The asset mix in the US differs notably from patterns observed in Europe. While Tether's USDT dominated 92% of Oobit's EU payments, US activity is more diversified. Stablecoins account for 64% of total payment volume (USDT 42%, USDC 22%), with Ethereum, Solana, and Bitcoin collectively making up the remaining 36%.

However, deposit data reveals a contrasting trend: users primarily fund accounts with Bitcoin (44.7% of deposits), followed by XRP (14%) and Ethereum (13%). This suggests many users hold major cryptocurrencies as long-term stores of value while relying on stablecoins for daily transactions—a pattern aligning with broader stablecoin market growth, which McKinsey and Artemis estimate at roughly $390 billion in annual payment volumes.

Regional Variations Highlight Different Spending Profiles

Geographic data reveals distinct usage patterns across US states. California leads with 36% of total payment volume and the most diversified spending, spanning restaurants, groceries, retail, hotels, and digital services. Florida contributes 31% of volume, with average transaction values 38% higher than California and a stronger concentration on digital platforms. Texas, representing 10% of volume, shows the strongest everyday-use profile, with activity concentrated in food, fuel, and coffee.

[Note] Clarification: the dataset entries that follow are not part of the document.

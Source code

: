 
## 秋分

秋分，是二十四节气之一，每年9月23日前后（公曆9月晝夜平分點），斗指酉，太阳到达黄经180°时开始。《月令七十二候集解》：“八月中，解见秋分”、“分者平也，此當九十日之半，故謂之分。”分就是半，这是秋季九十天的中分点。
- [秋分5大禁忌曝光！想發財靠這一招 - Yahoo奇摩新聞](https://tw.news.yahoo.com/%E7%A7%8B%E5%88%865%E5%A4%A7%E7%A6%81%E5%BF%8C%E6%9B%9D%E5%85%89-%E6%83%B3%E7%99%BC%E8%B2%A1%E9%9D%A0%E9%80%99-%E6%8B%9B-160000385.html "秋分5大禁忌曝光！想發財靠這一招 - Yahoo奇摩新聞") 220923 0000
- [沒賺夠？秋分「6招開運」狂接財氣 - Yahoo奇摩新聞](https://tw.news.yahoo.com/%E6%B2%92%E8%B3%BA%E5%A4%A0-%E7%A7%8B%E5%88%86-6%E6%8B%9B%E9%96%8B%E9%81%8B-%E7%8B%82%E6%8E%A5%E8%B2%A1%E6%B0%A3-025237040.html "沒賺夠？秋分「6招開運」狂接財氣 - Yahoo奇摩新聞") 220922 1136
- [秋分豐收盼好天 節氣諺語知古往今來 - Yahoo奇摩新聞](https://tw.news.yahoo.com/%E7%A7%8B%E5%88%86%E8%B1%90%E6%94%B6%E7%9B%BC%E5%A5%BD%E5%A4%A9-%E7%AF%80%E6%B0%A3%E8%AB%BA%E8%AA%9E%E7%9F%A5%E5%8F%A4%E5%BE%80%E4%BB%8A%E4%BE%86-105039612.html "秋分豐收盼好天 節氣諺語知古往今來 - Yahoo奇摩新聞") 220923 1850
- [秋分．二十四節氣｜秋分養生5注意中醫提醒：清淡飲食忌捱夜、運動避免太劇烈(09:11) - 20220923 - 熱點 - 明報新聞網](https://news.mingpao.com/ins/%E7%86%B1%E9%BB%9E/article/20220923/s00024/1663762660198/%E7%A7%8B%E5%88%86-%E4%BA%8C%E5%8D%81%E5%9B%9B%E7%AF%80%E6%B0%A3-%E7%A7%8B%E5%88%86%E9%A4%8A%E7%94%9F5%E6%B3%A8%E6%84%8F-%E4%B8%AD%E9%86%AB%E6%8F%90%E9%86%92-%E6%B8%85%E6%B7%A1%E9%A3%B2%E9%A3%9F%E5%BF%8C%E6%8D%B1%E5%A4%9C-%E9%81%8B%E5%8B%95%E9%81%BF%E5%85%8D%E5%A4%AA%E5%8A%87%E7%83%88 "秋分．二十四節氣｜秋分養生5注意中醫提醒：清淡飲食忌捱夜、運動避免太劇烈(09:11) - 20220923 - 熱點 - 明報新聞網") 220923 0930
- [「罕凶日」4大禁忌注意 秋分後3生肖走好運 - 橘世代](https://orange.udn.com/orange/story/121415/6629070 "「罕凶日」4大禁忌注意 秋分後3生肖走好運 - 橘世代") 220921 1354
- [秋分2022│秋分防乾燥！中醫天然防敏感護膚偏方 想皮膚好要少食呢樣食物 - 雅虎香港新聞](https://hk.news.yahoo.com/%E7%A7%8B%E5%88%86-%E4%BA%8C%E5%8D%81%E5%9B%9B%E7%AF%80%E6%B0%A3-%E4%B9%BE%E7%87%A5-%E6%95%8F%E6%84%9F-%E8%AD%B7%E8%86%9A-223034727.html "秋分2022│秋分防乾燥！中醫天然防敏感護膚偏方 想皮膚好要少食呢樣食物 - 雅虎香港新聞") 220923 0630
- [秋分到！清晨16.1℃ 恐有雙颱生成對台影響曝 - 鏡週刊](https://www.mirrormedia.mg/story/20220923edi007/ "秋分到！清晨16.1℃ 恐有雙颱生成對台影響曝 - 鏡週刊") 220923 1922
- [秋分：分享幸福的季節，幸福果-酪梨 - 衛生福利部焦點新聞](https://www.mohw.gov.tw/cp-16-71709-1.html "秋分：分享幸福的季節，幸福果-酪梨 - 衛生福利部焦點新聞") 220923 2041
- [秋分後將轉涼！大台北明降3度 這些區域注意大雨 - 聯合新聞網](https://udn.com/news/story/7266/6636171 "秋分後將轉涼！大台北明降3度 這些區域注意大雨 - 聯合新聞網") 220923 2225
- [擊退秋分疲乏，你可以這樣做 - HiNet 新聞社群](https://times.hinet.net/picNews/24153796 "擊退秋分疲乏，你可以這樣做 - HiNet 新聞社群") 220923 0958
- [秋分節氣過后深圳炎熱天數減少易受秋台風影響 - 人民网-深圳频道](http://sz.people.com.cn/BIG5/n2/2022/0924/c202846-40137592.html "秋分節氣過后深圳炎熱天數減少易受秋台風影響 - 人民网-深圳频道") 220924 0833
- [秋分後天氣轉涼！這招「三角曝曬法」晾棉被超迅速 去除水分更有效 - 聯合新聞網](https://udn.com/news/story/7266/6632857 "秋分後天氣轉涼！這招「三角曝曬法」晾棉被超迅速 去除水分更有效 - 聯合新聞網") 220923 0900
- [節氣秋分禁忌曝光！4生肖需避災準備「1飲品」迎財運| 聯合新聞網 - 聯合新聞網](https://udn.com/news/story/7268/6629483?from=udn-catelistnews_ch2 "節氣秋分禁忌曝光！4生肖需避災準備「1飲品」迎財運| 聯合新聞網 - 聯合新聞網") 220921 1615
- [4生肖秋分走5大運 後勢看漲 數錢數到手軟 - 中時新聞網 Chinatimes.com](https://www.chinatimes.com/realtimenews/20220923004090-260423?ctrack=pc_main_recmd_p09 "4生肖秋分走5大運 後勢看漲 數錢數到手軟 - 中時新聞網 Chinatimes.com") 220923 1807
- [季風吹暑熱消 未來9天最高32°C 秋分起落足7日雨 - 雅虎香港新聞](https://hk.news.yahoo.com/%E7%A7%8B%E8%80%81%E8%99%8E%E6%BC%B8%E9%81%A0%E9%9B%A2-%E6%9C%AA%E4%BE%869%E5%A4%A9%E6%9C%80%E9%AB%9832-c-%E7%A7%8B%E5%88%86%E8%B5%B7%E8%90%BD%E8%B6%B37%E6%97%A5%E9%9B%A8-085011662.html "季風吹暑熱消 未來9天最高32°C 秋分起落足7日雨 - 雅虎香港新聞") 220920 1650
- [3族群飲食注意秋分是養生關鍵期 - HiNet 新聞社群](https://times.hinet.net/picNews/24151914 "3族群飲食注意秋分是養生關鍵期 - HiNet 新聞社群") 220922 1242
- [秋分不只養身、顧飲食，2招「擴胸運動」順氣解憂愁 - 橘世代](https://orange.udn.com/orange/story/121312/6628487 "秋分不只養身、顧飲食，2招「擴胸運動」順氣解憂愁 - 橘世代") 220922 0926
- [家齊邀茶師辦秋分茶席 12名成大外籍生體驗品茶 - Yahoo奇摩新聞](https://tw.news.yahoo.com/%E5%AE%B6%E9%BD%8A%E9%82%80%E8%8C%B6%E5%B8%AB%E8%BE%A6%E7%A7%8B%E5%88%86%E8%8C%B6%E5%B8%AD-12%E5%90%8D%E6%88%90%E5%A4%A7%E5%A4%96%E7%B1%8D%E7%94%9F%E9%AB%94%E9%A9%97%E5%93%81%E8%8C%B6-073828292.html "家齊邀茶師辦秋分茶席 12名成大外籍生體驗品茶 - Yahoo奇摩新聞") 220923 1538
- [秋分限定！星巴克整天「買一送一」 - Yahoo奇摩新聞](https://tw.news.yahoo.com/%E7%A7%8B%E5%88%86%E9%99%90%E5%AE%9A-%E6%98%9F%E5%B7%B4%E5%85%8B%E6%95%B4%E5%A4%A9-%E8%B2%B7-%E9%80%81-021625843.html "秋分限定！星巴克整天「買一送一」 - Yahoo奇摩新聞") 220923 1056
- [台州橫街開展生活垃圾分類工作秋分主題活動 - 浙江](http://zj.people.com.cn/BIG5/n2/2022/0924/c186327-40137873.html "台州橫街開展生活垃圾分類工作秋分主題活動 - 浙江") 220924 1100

Since launching in the US, Oobit's transaction volume has increased 260%, with users averaging monthly spending of $804. The company noted that DePay wallet activity remains early, with XRP and Solana showing stronger transaction completion rates, while Arbitrum integration is too recent for analysis.

Infrastructure Driving Adoption, Not Just Regulation

Oobit CEO Amram Adar emphasized that infrastructure, not legislation, will determine who controls the final layer of crypto commerce. “Legislation is setting the guardrails, but infrastructure is what ultimately decides who owns the last mile of crypto commerce,” Adar said. “By enabling New Yorkers to use their digital assets for everyday purchases right at the checkout counter, we are proving that crypto is no longer just a speculative asset, but a practical, invisible tool for daily life.”

The company views the US market as driven by infrastructure meeting existing consumer demand, contrasting with Europe, where adoption has been more closely tied to regulatory developments. A similar pattern is emerging in Latin America: since launch, activity in Brazil has grown 202%, with users averaging $400 in monthly spending. Grocery stores account for 35% of transactions there, followed by restaurants (8.8%) and department stores (5.3%).

For context, the broader crypto payment landscape is evolving rapidly. Recent reports indicate that stablecoins now dominate 73% of European crypto card payments, reinforcing the trend toward everyday use. Meanwhile, traditional financial institutions are also adapting; Citigroup's Q2 profit surged 45% on trading and investment banking strength, highlighting the broader financial ecosystem's resilience.

Based on usage patterns across North America, Europe, and Latin America, Oobit's data suggests cryptocurrencies are increasingly being used for everyday spending rather than held solely for future utility or investment purposes. This shift, if sustained, could have significant implications for payment infrastructure, merchant adoption, and the long-term role of digital assets in the global economy.

This article is for informational purposes only and does not constitute financial advice.